Research Prototyping: Quickly test federated algorithms without infrastructure setup
Production ML Code: Write clean, framework-agnostic federated training code
Algorithm Development: Focus on the ML logic while the library handles distribution

Basic Usage¶

Choose a Backend: Inherit from FederatedTorch for PyTorch models or FederatedNumpy for NumPy-based implementations.
Use the @Federated Decorator: Apply this decorator to your class to specify the server and client configurations. The decorator automatically reads from your refedez.yaml and connects to the running ReFedEz deployment.
Implement Required Methods:
get_weights(): Return current model parameters
set_weights(weights): Load new model parameters
train_step(): Perform one round of local training
validate(weights): Evaluate model performance

Example¶

from refedez.lib import Federated, Server, Client, FederatedTorch


@Federated(
    server=Server("server.localhost", save_model_path="/models/final_model.pt"),
    clients=[Client("site1"), Client("site2")],
    refedez_config="./refedez.yaml"
)
class MyFederatedModel(FederatedTorch):
    def __init__(self):
        super().__init__()
        # Your model initialization here

    def get_weights(self):
        # Return model weights
        pass

    def set_weights(self, weights):
        # Load model weights
        pass

    def train_step(self):
        # Local training logic
        pass

    def validate(self, weights):
        # Validation logic
        pass

When you run this script, the library automatically: - Connects to the ReFedEz-deployed server and clients - Coordinates federated training rounds - Handles model synchronization and aggregation

Library Definitions¶

`FederatedNumpy` ¶

Bases: ABC

Abstract base class for federated learning models using NumPy.

This class defines the interface for models that participate in federated learning workflows using NumPy arrays for weight representation.

Subclasses must implement the abstract methods to define the model's forward pass, weight retrieval and setting, and training step logic.

Source code in refedez/lib/backends/numpy.py

class FederatedNumpy(ABC):
    """Abstract base class for federated learning models using NumPy.

    This class defines the interface for models that participate in federated learning
    workflows using NumPy arrays for weight representation.

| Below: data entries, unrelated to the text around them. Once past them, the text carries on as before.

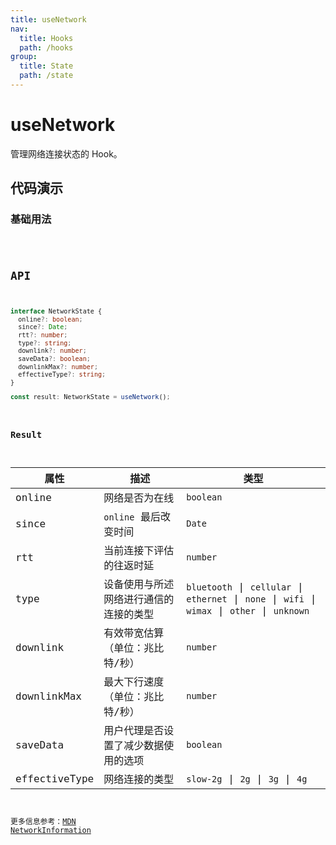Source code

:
 ```yaml
---
title: useNetwork
nav:
  title: Hooks
  path: /hooks
group:
  title: State
  path: /state
---
```


# useNetwork

管理网络连接状态的 Hook。

## 代码演示

### 基础用法

<code src="./demo/demo1.tsx" />

## API

```typescript
interface NetworkState {
  online?: boolean;
  since?: Date;
  rtt?: number;
  type?: string;
  downlink?: number;
  saveData?: boolean;
  downlinkMax?: number;
  effectiveType?: string;
}

const result: NetworkState = useNetwork();
```

### Result

| 属性          | 描述                                   | 类型                                                                                           |
|---------------|----------------------------------------|------------------------------------------------------------------------------------------------|
| online        | 网络是否为在线                         | `boolean`                                                                                      |
| since         | `online` 最后改变时间                  | `Date`                                                                                         |
| rtt           | 当前连接下评估的往返时延               | `number`                                                                                       |
| type          | 设备使用与所述网络进行通信的连接的类型 | `bluetooth` \| `cellular` \| `ethernet` \| `none` \| `wifi` \| `wimax` \| `other` \| `unknown` |
| downlink      | 有效带宽估算（单位：兆比特/秒）        | `number`                                                                                       |
| downlinkMax   | 最大下行速度（单位：兆比特/秒）        | `number`                                                                                       |
| saveData      | 用户代理是否设置了减少数据使用的选项   | `boolean`                                                                                      |
| effectiveType | 网络连接的类型                         | `slow-2g` \| `2g` \| `3g` \| `4g`                                                              |


更多信息参考：[MDN NetworkInformation](https://developer.mozilla.org/en-US/docs/Web/API/NetworkInformation)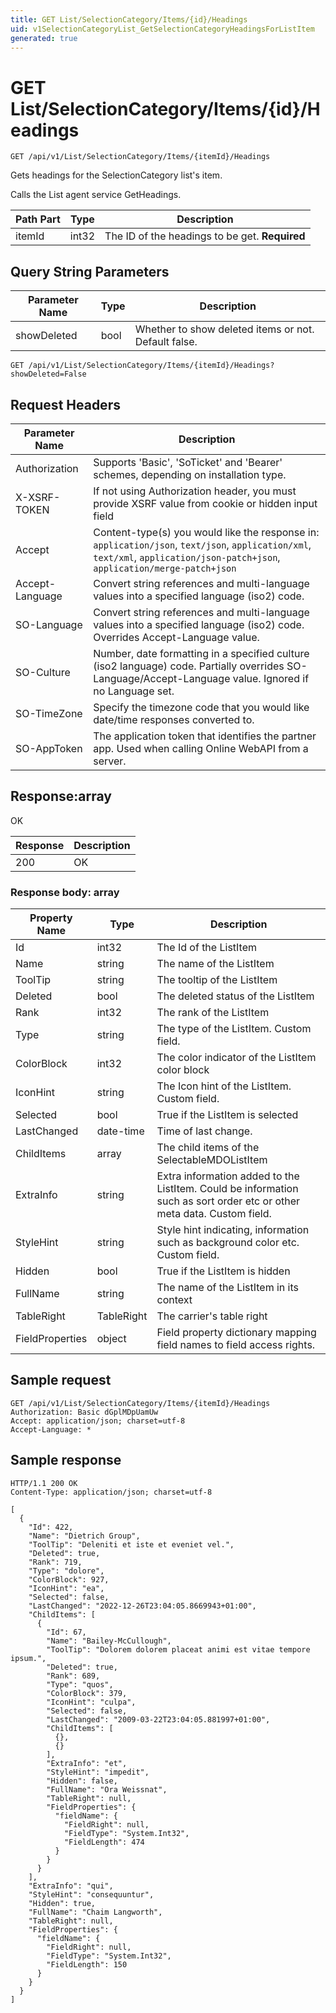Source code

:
 ```yaml
---
title: GET List/SelectionCategory/Items/{id}/Headings
uid: v1SelectionCategoryList_GetSelectionCategoryHeadingsForListItem
generated: true
---
```


# GET List/SelectionCategory/Items/{id}/Headings

```http
GET /api/v1/List/SelectionCategory/Items/{itemId}/Headings
```

Gets headings for the SelectionCategory list's item.


Calls the List agent service GetHeadings.





| Path Part | Type | Description |
|-----------|------|-------------|
| itemId | int32 | The ID of the headings to be get. **Required** |


## Query String Parameters

| Parameter Name | Type |  Description |
|----------------|------|--------------|
| showDeleted | bool |  Whether to show deleted items or not. Default false. |

```http
GET /api/v1/List/SelectionCategory/Items/{itemId}/Headings?showDeleted=False
```


## Request Headers

| Parameter Name | Description |
|----------------|-------------|
| Authorization  | Supports 'Basic', 'SoTicket' and 'Bearer' schemes, depending on installation type. |
| X-XSRF-TOKEN   | If not using Authorization header, you must provide XSRF value from cookie or hidden input field |
| Accept         | Content-type(s) you would like the response in: `application/json`, `text/json`, `application/xml`, `text/xml`, `application/json-patch+json`, `application/merge-patch+json` |
| Accept-Language | Convert string references and multi-language values into a specified language (iso2) code. |
| SO-Language | Convert string references and multi-language values into a specified language (iso2) code. Overrides Accept-Language value. |
| SO-Culture | Number, date formatting in a specified culture (iso2 language) code. Partially overrides SO-Language/Accept-Language value. Ignored if no Language set. |
| SO-TimeZone | Specify the timezone code that you would like date/time responses converted to. |
| SO-AppToken | The application token that identifies the partner app. Used when calling Online WebAPI from a server. |


## Response:array

OK

| Response | Description |
|----------------|-------------|
| 200 | OK |

### Response body: array

| Property Name | Type |  Description |
|----------------|------|--------------|
| Id | int32 | The Id of the ListItem |
| Name | string | The name of the ListItem |
| ToolTip | string | The tooltip of the ListItem |
| Deleted | bool | The deleted status of the ListItem |
| Rank | int32 | The rank of the ListItem |
| Type | string | The type of the ListItem. Custom field. |
| ColorBlock | int32 | The color indicator of the ListItem color block |
| IconHint | string | The Icon hint of the ListItem. Custom field. |
| Selected | bool | True if the ListItem is selected |
| LastChanged | date-time | Time of last change. |
| ChildItems | array | The child items of the SelectableMDOListItem |
| ExtraInfo | string | Extra information added to the ListItem. Could be information such as sort order etc or other meta data. Custom field. |
| StyleHint | string | Style hint indicating, information such as background color etc. Custom field. |
| Hidden | bool | True if the ListItem is hidden |
| FullName | string | The name of the ListItem in its context |
| TableRight | TableRight | The carrier's table right |
| FieldProperties | object | Field property dictionary mapping field names to field access rights. |

## Sample request

```http!
GET /api/v1/List/SelectionCategory/Items/{itemId}/Headings
Authorization: Basic dGplMDpUamUw
Accept: application/json; charset=utf-8
Accept-Language: *
```

## Sample response

```http_
HTTP/1.1 200 OK
Content-Type: application/json; charset=utf-8

[
  {
    "Id": 422,
    "Name": "Dietrich Group",
    "ToolTip": "Deleniti et iste et eveniet vel.",
    "Deleted": true,
    "Rank": 719,
    "Type": "dolore",
    "ColorBlock": 927,
    "IconHint": "ea",
    "Selected": false,
    "LastChanged": "2022-12-26T23:04:05.8669943+01:00",
    "ChildItems": [
      {
        "Id": 67,
        "Name": "Bailey-McCullough",
        "ToolTip": "Dolorem dolorem placeat animi est vitae tempore ipsum.",
        "Deleted": true,
        "Rank": 689,
        "Type": "quos",
        "ColorBlock": 379,
        "IconHint": "culpa",
        "Selected": false,
        "LastChanged": "2009-03-22T23:04:05.881997+01:00",
        "ChildItems": [
          {},
          {}
        ],
        "ExtraInfo": "et",
        "StyleHint": "impedit",
        "Hidden": false,
        "FullName": "Ora Weissnat",
        "TableRight": null,
        "FieldProperties": {
          "fieldName": {
            "FieldRight": null,
            "FieldType": "System.Int32",
            "FieldLength": 474
          }
        }
      }
    ],
    "ExtraInfo": "qui",
    "StyleHint": "consequuntur",
    "Hidden": true,
    "FullName": "Chaim Langworth",
    "TableRight": null,
    "FieldProperties": {
      "fieldName": {
        "FieldRight": null,
        "FieldType": "System.Int32",
        "FieldLength": 150
      }
    }
  }
]
```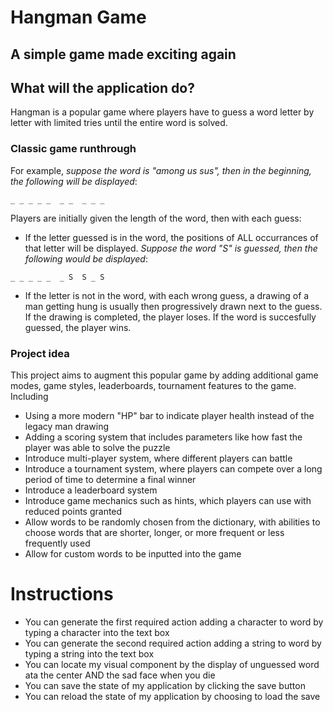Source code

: # Hangman Game
## A simple game made exciting again

## What will the application do?

Hangman is a popular game where players have to guess a word letter by letter with limited tries until the entire word is solved.

### Classic game runthrough

For example, *suppose the word is "among us sus", then in the beginning, the following will be displayed*:
```    
_ _ _ _ _  _ _  _ _ _
```

Players are initially given the length of the word, then with each guess:

- If the letter guessed is in the word, the positions of ALL occurrances of that letter will be displayed. *Suppose the word "S" is guessed, then the following would be displayed*:
```
_ _ _ _ _  _ S  S _ S
```

- If the letter is not in the word, with each wrong guess, a drawing of a man getting hung is usually then progressively drawn next to the guess. If the drawing is completed, the player loses. If the word is succesfully guessed, the player wins.

### Project idea

This project aims to augment this popular game by adding additional game modes, game styles, leaderboards, tournament features to the game. Including

- Using a more modern "HP" bar to indicate player health instead of the legacy man drawing
- Adding a scoring system that includes parameters like how fast the player was able to solve the puzzle
- Introduce multi-player system, where different players can battle
- Introduce a tournament system, where players can compete over a long period of time to determine a final winner
- Introduce a leaderboard system
- Introduce game mechanics such as hints, which players can use with reduced points granted
- Allow words to be randomly chosen from the dictionary, with abilities to choose words that are shorter, longer, or more frequent or less frequently used
- Allow for custom words to be inputted into the game


# Instructions

- You can generate the first required action adding a character to word by typing a character into the text box
-  You can generate the second required action adding a string to word by typing a string into the text box
- You can locate my visual component by the display of unguessed word ata the center AND the sad face when you die
- You can save the state of my application by clicking the save button
- You can reload the state of my application by choosing to load the save
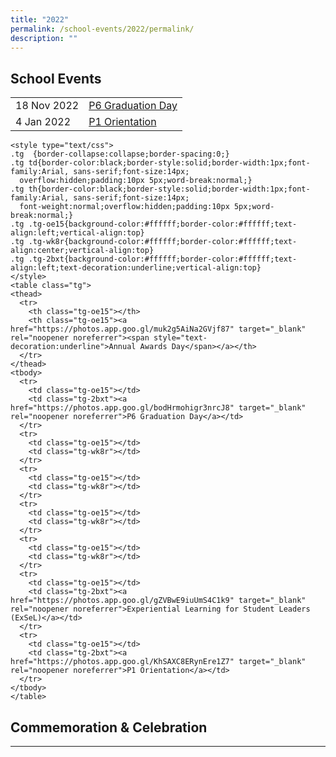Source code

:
 ```yaml
---
title: "2022"
permalink: /school-events/2022/permalink/
description: ""
---
```

## **School Events**
| | |
| -------- | -------- |
| 18 Nov 2022    |  [P6 Graduation Day](https://photos.app.goo.gl/bodHrmohigr3nrcJ8) |
| 4 Jan 2022    |  [P1 Orientation](https://photos.app.goo.gl/KhSAXC8ERynEre1Z7) |

    <style type="text/css">
    .tg  {border-collapse:collapse;border-spacing:0;}
    .tg td{border-color:black;border-style:solid;border-width:1px;font-family:Arial, sans-serif;font-size:14px;
      overflow:hidden;padding:10px 5px;word-break:normal;}
    .tg th{border-color:black;border-style:solid;border-width:1px;font-family:Arial, sans-serif;font-size:14px;
      font-weight:normal;overflow:hidden;padding:10px 5px;word-break:normal;}
    .tg .tg-oe15{background-color:#ffffff;border-color:#ffffff;text-align:left;vertical-align:top}
    .tg .tg-wk8r{background-color:#ffffff;border-color:#ffffff;text-align:center;vertical-align:top}
    .tg .tg-2bxt{background-color:#ffffff;border-color:#ffffff;text-align:left;text-decoration:underline;vertical-align:top}
    </style>
    <table class="tg">
    <thead>
      <tr>
        <th class="tg-oe15"></th>
        <th class="tg-oe15"><a href="https://photos.app.goo.gl/muk2g5AiNa2GVjf87" target="_blank" rel="noopener noreferrer"><span style="text-decoration:underline">Annual Awards Day</span></a></th>
      </tr>
    </thead>
    <tbody>
      <tr>
        <td class="tg-oe15"></td>
        <td class="tg-2bxt"><a href="https://photos.app.goo.gl/bodHrmohigr3nrcJ8" target="_blank" rel="noopener noreferrer">P6 Graduation Day</a></td>
      </tr>
      <tr>
        <td class="tg-oe15"></td>
        <td class="tg-wk8r"></td>
      </tr>
      <tr>
        <td class="tg-oe15"></td>
        <td class="tg-wk8r"></td>
      </tr>
      <tr>
        <td class="tg-oe15"></td>
        <td class="tg-wk8r"></td>
      </tr>
      <tr>
        <td class="tg-oe15"></td>
        <td class="tg-wk8r"></td>
      </tr>
      <tr>
        <td class="tg-oe15"></td>
        <td class="tg-2bxt"><a href="https://photos.app.goo.gl/gZVBwE9iuUmS4C1k9" target="_blank" rel="noopener noreferrer">Experiential Learning for Student Leaders (ExSeL)</a></td>
      </tr>
      <tr>
        <td class="tg-oe15"></td>
        <td class="tg-2bxt"><a href="https://photos.app.goo.gl/KhSAXC8ERynEre1Z7" target="_blank" rel="noopener noreferrer">P1 Orientation</a></td>
      </tr>
    </tbody>
    </table>

## **Commemoration & Celebration**
---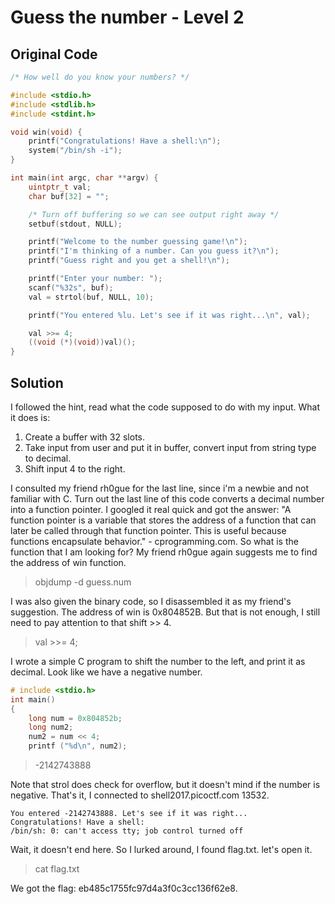 Guess the number - Level 2
=========================================

## Original Code

```c
/* How well do you know your numbers? */

#include <stdio.h>
#include <stdlib.h>
#include <stdint.h>

void win(void) {
    printf("Congratulations! Have a shell:\n");
    system("/bin/sh -i");
}

int main(int argc, char **argv) {
    uintptr_t val;
    char buf[32] = "";

    /* Turn off buffering so we can see output right away */
    setbuf(stdout, NULL);

    printf("Welcome to the number guessing game!\n");
    printf("I'm thinking of a number. Can you guess it?\n");
    printf("Guess right and you get a shell!\n");

    printf("Enter your number: ");
    scanf("%32s", buf);
    val = strtol(buf, NULL, 10);

    printf("You entered %lu. Let's see if it was right...\n", val);

    val >>= 4;
    ((void (*)(void))val)();
}
```
## Solution

I followed the hint, read what the code supposed to do with my input. What it does is:

1. Create a buffer with 32 slots.
2. Take input from user and put it in buffer, convert input from string type to decimal.
3. Shift input 4 to the right.

I consulted my friend rh0gue for the last line, since i'm a newbie and not familiar with C. Turn out the last line of this code converts a decimal number into a function pointer. I googled it real quick and got the answer: "A function pointer is a variable that stores the address of a function that can later be called through that function pointer. This is useful because functions encapsulate behavior." - cprogramming.com. So what is the function that I am looking for? My friend rh0gue again suggests me to find the address of win function.

> objdump -d guess.num

I was also given the binary code, so I disassembled it as my friend's suggestion. The address of win is 0x804852B. But that is not enough, I still need to pay attention to that shift >> 4.

> val >>= 4;

I wrote a simple C program to shift the number to the left, and print it as decimal. Look like we have a negative number.

```c
# include <stdio.h>
int main()
{
	long num = 0x804852b;
	long num2;
	num2 = num << 4;
	printf ("%d\n", num2);

```

> -2142743888

Note that strol does check for overflow, but it doesn't mind if the number is negative. That's it, I connected to shell2017.picoctf.com 13532.

```
You entered -2142743888. Let's see if it was right...
Congratulations! Have a shell:
/bin/sh: 0: can't access tty; job control turned off
```

Wait, it doesn't end here. So I lurked around, I found flag.txt. let's open it.

> cat flag.txt

We got the flag: eb485c1755fc97d4a3f0c3cc136f62e8.
 

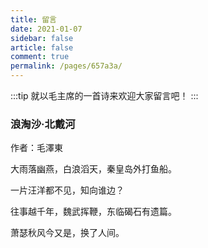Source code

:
 ```yaml
---
title: 留言
date: 2021-01-07
sidebar: false
article: false
comment: true
permalink: /pages/657a3a/
---
```


:::tip
就以毛主席的一首诗来欢迎大家留言吧！
:::

### 浪淘沙·北戴河

作者：毛澤東

大雨落幽燕，白浪滔天，秦皇岛外打鱼船。

一片汪洋都不见，知向谁边？

往事越千年，魏武挥鞭，东临碣石有遗篇。

萧瑟秋风今又是，换了人间。
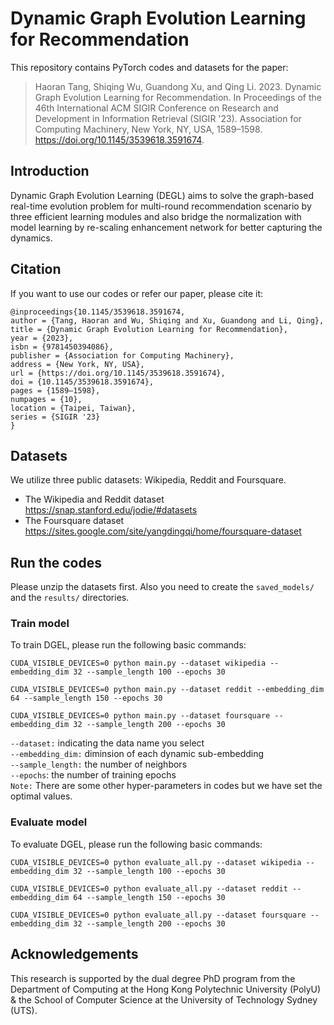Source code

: # Dynamic Graph Evolution Learning for Recommendation
This repository contains PyTorch codes and datasets for the paper:
>Haoran Tang, Shiqing Wu, Guandong Xu, and Qing Li. 2023. Dynamic Graph Evolution Learning for Recommendation. In Proceedings of the 46th International ACM SIGIR Conference on Research and Development in Information Retrieval (SIGIR '23). Association for Computing Machinery, New York, NY, USA, 1589–1598. https://doi.org/10.1145/3539618.3591674.

## Introduction
Dynamic Graph Evolution Learning (DEGL) aims to solve the graph-based real-time evolution problem for multi-round recommendation scenario by three efficient learning modules and also bridge the normalization with model learning by re-scaling enhancement network for better capturing the dynamics.

## Citation
If you want to use our codes or refer our paper, please cite it:
```
@inproceedings{10.1145/3539618.3591674,
author = {Tang, Haoran and Wu, Shiqing and Xu, Guandong and Li, Qing},
title = {Dynamic Graph Evolution Learning for Recommendation},
year = {2023},
isbn = {9781450394086},
publisher = {Association for Computing Machinery},
address = {New York, NY, USA},
url = {https://doi.org/10.1145/3539618.3591674},
doi = {10.1145/3539618.3591674},
pages = {1589–1598},
numpages = {10},
location = {Taipei, Taiwan},
series = {SIGIR '23}
}
```

## Datasets
We utilize three public datasets: Wikipedia, Reddit and Foursquare.
* The Wikipedia and Reddit dataset
<br> https://snap.stanford.edu/jodie/#datasets
* The Foursquare dataset
<br> https://sites.google.com/site/yangdingqi/home/foursquare-dataset

## Run the codes
Please unzip the datasets first. Also you need to create the `saved_models/` and the `results/` directories.
### Train model
To train DGEL, please run the following basic commands:
```
CUDA_VISIBLE_DEVICES=0 python main.py --dataset wikipedia --embedding_dim 32 --sample_length 100 --epochs 30
```
```
CUDA_VISIBLE_DEVICES=0 python main.py --dataset reddit --embedding_dim 64 --sample_length 150 --epochs 30
```
```
CUDA_VISIBLE_DEVICES=0 python main.py --dataset foursquare --embedding_dim 32 --sample_length 200 --epochs 30
```
`--dataset:` indicating the data name you select
<br>`--embedding_dim:` diminsion of each dynamic sub-embedding
<br>`--sample_length:` the number of neighbors
<br>`--epochs`: the number of training epochs
<br>`Note:` There are some other hyper-parameters in codes but we have set the optimal values.
### Evaluate model
To evaluate DGEL, please run the following basic commands:
```
CUDA_VISIBLE_DEVICES=0 python evaluate_all.py --dataset wikipedia --embedding_dim 32 --sample_length 100 --epochs 30
```
```
CUDA_VISIBLE_DEVICES=0 python evaluate_all.py --dataset reddit --embedding_dim 64 --sample_length 150 --epochs 30
```
```
CUDA_VISIBLE_DEVICES=0 python evaluate_all.py --dataset foursquare --embedding_dim 32 --sample_length 200 --epochs 30
```

## Acknowledgements
This research is supported by the dual degree PhD program from the Department of Computing at the Hong Kong Polytechnic University (PolyU) & the School of Computer Science at the University of Technology Sydney (UTS).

    Subclasses must implement the abstract methods to define the model's forward pass,
    weight retrieval and setting, and training step logic.
    """

    def forward(self, x: Any):
        raise NotImplementedError()

    def get_weights(self) -> Any:
        raise NotImplementedError()

    def set_weights(self, new_weights: Any) -> None:
        raise NotImplementedError()

    def train_step(self, learning_rate=1.0) -> Any:
        raise NotImplementedError()

`FederatedTorch` ¶

Bases: Module

Base class for federated learning models using PyTorch.

This class extends PyTorch's nn.Module and provides the interface for models in federated learning scenarios. It handles the initialization and defines abstract methods for weight management and training.

Subclasses should implement the forward pass and training logic specific to their model architecture.

Source code in refedez/lib/backends/torch.py

class FederatedTorch(nn.Module):
    """Base class for federated learning models using PyTorch.

    This class extends PyTorch's nn.Module and provides the interface for models
    in federated learning scenarios. It handles the initialization and defines
    abstract methods for weight management and training.

    Subclasses should implement the forward pass and training logic specific to
    their model architecture.
    """

    def __init__(self):
        super(FederatedTorch, self).__init__()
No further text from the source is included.